L’eau était un puissant fétiche ; elle fut donc utilisée pour le traitement d’un grand nombre de maladies. On crut pendant longtemps que l’esprit causant la maladie pouvait être éliminé par la transpiration. On accorda beaucoup de crédit aux bains de vapeur. Des stations de cure primitive fleurirent autour des sources thermales naturelles. Les primitifs découvrirent que la chaleur soulageait la souffrance ; ils utilisèrent les rayons du soleil, des organes d’animaux fraichement tués, de l’argile chaude, des pierres chauffées ; nombre de ces méthodes sont encore employées aujourd’hui. On s’efforça d’influencer les esprits en pratiquant des rythmes ; les tamtams furent universellement employés.
Chez certains peuples, on croyait que la maladie était causée par une conspiration pernicieuse entre des esprits et des animaux. Cela donna naissance à la croyance qu’il existait un remède végétal bienfaisant pour chaque maladie causée par un animal.
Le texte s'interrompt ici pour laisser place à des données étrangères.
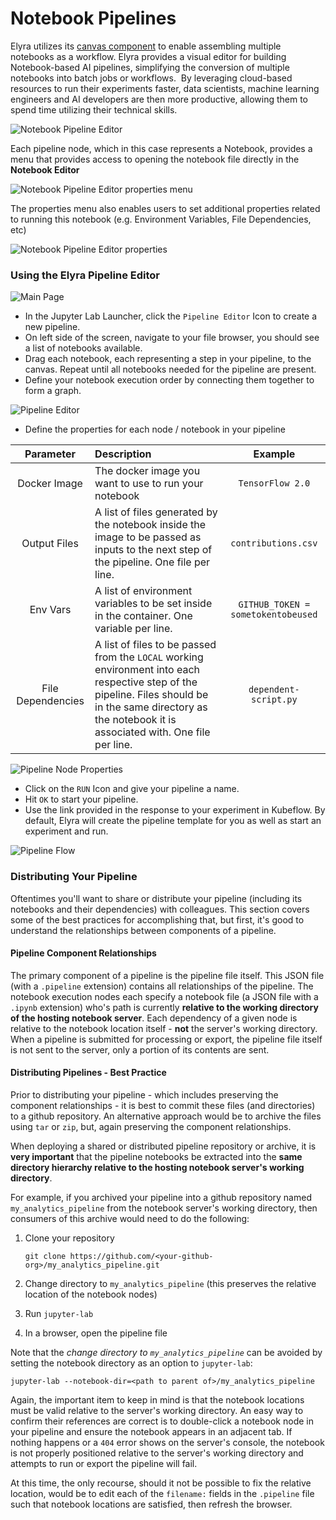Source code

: <!--
{% comment %}
Copyright 2018-2020 IBM Corporation

Licensed under the Apache License, Version 2.0 (the "License");
you may not use this file except in compliance with the License.
You may obtain a copy of the License at

http://www.apache.org/licenses/LICENSE-2.0

Unless required by applicable law or agreed to in writing, software
distributed under the License is distributed on an "AS IS" BASIS,
WITHOUT WARRANTIES OR CONDITIONS OF ANY KIND, either express or implied.
See the License for the specific language governing permissions and
limitations under the License.
{% endcomment %}
-->

# Notebook Pipelines

Elyra utilizes its [canvas component](https://github.com/elyra-ai/canvas) to enable assembling
multiple notebooks as a workflow.
Elyra provides a visual editor for building Notebook-based AI pipelines, simplifying the conversion
of multiple notebooks into batch jobs or workflows.  By leveraging cloud-based resources to run their
experiments faster, data scientists, machine learning engineers and AI developers are then more productive,
allowing them to spend time utilizing their technical skills.

![Notebook Pipeline Editor](../images/pipeline-editor.png)

Each pipeline node, which in this case represents a Notebook, provides a menu that provides access to
opening the notebook file directly in the **Notebook Editor** 

![Notebook Pipeline Editor properties menu](../images/pipeline-editor-properties-menu.png)

The properties menu also enables users to set additional properties related to running this notebook
 (e.g. Environment Variables, File Dependencies, etc)

![Notebook Pipeline Editor properties](../images/pipeline-editor-properties.png)

### Using the Elyra Pipeline Editor

![Main Page](../images/elyra-main-page.png)

* In the Jupyter Lab Launcher, click the `Pipeline Editor` Icon to create a new pipeline.
* On left side of the screen, navigate to your file browser, you should see a list of notebooks available.
* Drag each notebook, each representing a step in your pipeline, to the canvas. Repeat until all notebooks
needed for the pipeline are present.
* Define your notebook execution order by connecting them together to form a graph.

![Pipeline Editor](../images/pipeline-editor.png)

* Define the properties for each node / notebook in your pipeline

|Parameter   | Description  | Example |
|:---:|:------|:---:|
|Docker Image| The docker image you want to use to run your notebook |  `TensorFlow 2.0`   |
|Output Files|  A list of files generated by the notebook inside the image to be passed as inputs to the next step of the pipeline.  One file per line.  | `contributions.csv` |
|Env Vars| A list of environment variables to be set inside in the container.  One variable per line. |  `GITHUB_TOKEN = sometokentobeused` |
|File Dependencies|  A list of files to be passed from the `LOCAL` working environment into each respective step of the pipeline. Files should be in the same directory as the notebook it is associated with. One file per line. | `dependent-script.py` |

![Pipeline Node Properties](../images/pipeline-editor-properties.png)

* Click on the `RUN` Icon and give your pipeline a name.
* Hit `OK` to start your pipeline.
* Use the link provided in the response to your experiment in Kubeflow. By default, Elyra will create the pipeline template for you as well as start an experiment and run.

![Pipeline Flow](../images/pipeline-editor.gif)

### Distributing Your Pipeline
Oftentimes you'll want to share or distribute your pipeline (including its notebooks and their dependencies) with colleagues.  This section covers some of the best practices for accomplishing that, but first, it's good to understand the relationships between components of a pipeline.

#### Pipeline Component Relationships
The primary component of a pipeline is the pipeline file itself.  This JSON file (with a `.pipeline` extension) contains all relationships of the pipeline.  The notebook execution nodes each specify a notebook file (a JSON file with a `.ipynb` extension) who's path is currently **relative to the working directory of the hosting notebook server**.  Each dependency of a given node is relative to the notebook location itself - **not** the server's working directory.  When a pipeline is submitted for processing or export, the pipeline file itself is not sent to the server, only a portion of its contents are sent.

#### Distributing Pipelines - Best Practice
Prior to distributing your pipeline - which includes preserving the component relationships - it is best to commit these files (and directories) to a github repository.  An alternative approach would be to archive the files using `tar` or `zip`, but, again preserving the component relationships.

When deploying a shared or distributed pipeline repository or archive, it is **very important** that the pipeline notebooks be extracted into the **same directory hierarchy relative to the hosting notebook server's working directory**.


For example, if you archived your pipeline into a github repository named `my_analytics_pipeline` from the notebook server's working directory, then consumers of this archive would need to do the following:

1. Clone your repository

    `git clone https://github.com/<your-github-org>/my_analytics_pipeline.git`
2. Change directory to `my_analytics_pipeline` (this preserves the relative location of the notebook nodes)
3. Run `jupyter-lab`
4. In a browser, open the pipeline file

Note that the *change directory to `my_analytics_pipeline`* can be avoided by setting the notebook directory as an option to `jupyter-lab`:

`jupyter-lab --notebook-dir=<path to parent of>/my_analytics_pipeline`

Again, the important item to keep in mind is that the notebook locations must be valid relative to the server's working directory.  An easy way to confirm their references are correct is to double-click a notebook node in your pipeline and ensure the notebook appears in an adjacent tab.  If nothing happens or a `404` error shows on the server's console, the notebook is not properly positioned relative to the server's working directory and attempts to run or export the pipeline will fail.

At this time, the only recourse, should it not be possible to fix the relative location, would be to edit each of the `filename:` fields in the `.pipeline` file such that notebook locations are satisfied, then refresh the browser.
Les hommes rouges étaient spécialement fidèles à la théorie des plantes comme remèdes universels ; ils laissaient toujours tomber une goutte de sang dans le trou laissé par les racines quand on arrachait la plante.
On utilisait souvent le jeûne, les régimes et les révulsifs comme mesures curatives. Les sécrétions humaines, étant nettement magiques, jouissaient d’une haute considération ; le sang et l’urine figuraient donc parmi les premiers médicaments, et l’on y ajouta bientôt des racines et divers sels. Les chamans croyaient que les esprits de maladie pouvaient être chassés par des médicaments infects et nauséabonds. La purge devint très tôt un traitement ordinaire, et la valeur du cacao et de la quinine bruts fut l’une des toutes premières découvertes pharmaceutiques.
Les Grecs furent les premiers à établir des méthodes vraiment rationnelles pour soigner les malades. Les Grecs et les Égyptiens tenaient leurs connaissances médicales des habitants de la vallée de l’Euphrate. L’huile et le vin furent employés de très bonne heure pour panser les blessures. Les Sumériens utilisaient l’huile de ricin et l’opium. Beaucoup de ces remèdes secrets anciens et efficaces perdirent leur vertu quand ils furent connus ; le secret a toujours été essentiel pour pratiquer avec succès la supercherie et la superstition. Seuls les faits et la vérité recherchent la pleine lumière de la compréhension et se réjouissent de la clarté et de l’illumination apportées par la recherche scientifique.